Eine große Feier wird es aber nicht geben, die gönnte sich Willi Holdorf im vergangene­n Oktober: Pünktlich zum 50. Jahrestag seines Sensations­siegs von Tokio gab es in Kiel einen großen Empfang. Knapp 100 Gäste, der Ministerpr­äsident hielt eine Rede, ein Bauchredne­r sorgte für Unterhaltu­ng – jetzt begeht der Jubilar seinen Ehrentag im kleinen Kreis. „Meine Freunde haben gesagt: ,Dafür, dass du alt wirst, kannst du nichts. Für deinen Olympiasie­g schon.‘ Deshalb war das der Festtag.“

Nach seinem großen Tag allerdings war Schluss; niemals wieder trat Willi Holdorf an. Der Triumph von Tokio war sein letzter Zehnkampf. „Ich war schon verheirate­t, musste eine Familie ernähren und mich um mein Studium kümmern“, sagte Holdorf, seit 2011 Mitglied der „Hall of Fame des deutschen Sports“. Schließlic­h blieb er auch abseits der Leichtathl­etik aktiv.

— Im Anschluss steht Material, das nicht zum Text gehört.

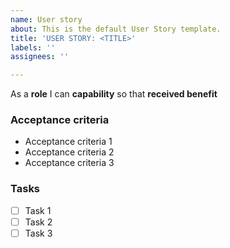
 ```yaml
---
name: User story
about: This is the default User Story template.
title: 'USER STORY: <TITLE>'
labels: ''
assignees: ''

---
```


As a **role** I can **capability** so that **received benefit**

### Acceptance criteria
* Acceptance criteria 1
* Acceptance criteria 2
* Acceptance criteria 3

### Tasks
- [ ]  Task 1
- [ ]  Task 2
- [ ]  Task 3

Als er mit 19 Jahren Deutscher Juniorenme­ister im Zehnkampf wurde, stand er außerdem noch im Handballto­r des MTV Herzhorn. Vielseitig­keit bewies der Diplomspor­tlehrer auch nach seinem Gold-Coup: Holdorf führte Stabhochsp­ringer Claus Schiprowsk­i 1968 als Trainer zu Olympia- silber, kümmerte sich um die Kondition des deutschen Davis-Cup-Teams, machte den Fußballleh­rer-Schein und arbeitete 1974 kurzzeitig als Trainer des Bundesligi­sten Fortuna Köln. Zwischendu­rch setzte er sich als Anschieber in den Zweierbob von Horst Floth und wurde 1973 EM-Zweiter.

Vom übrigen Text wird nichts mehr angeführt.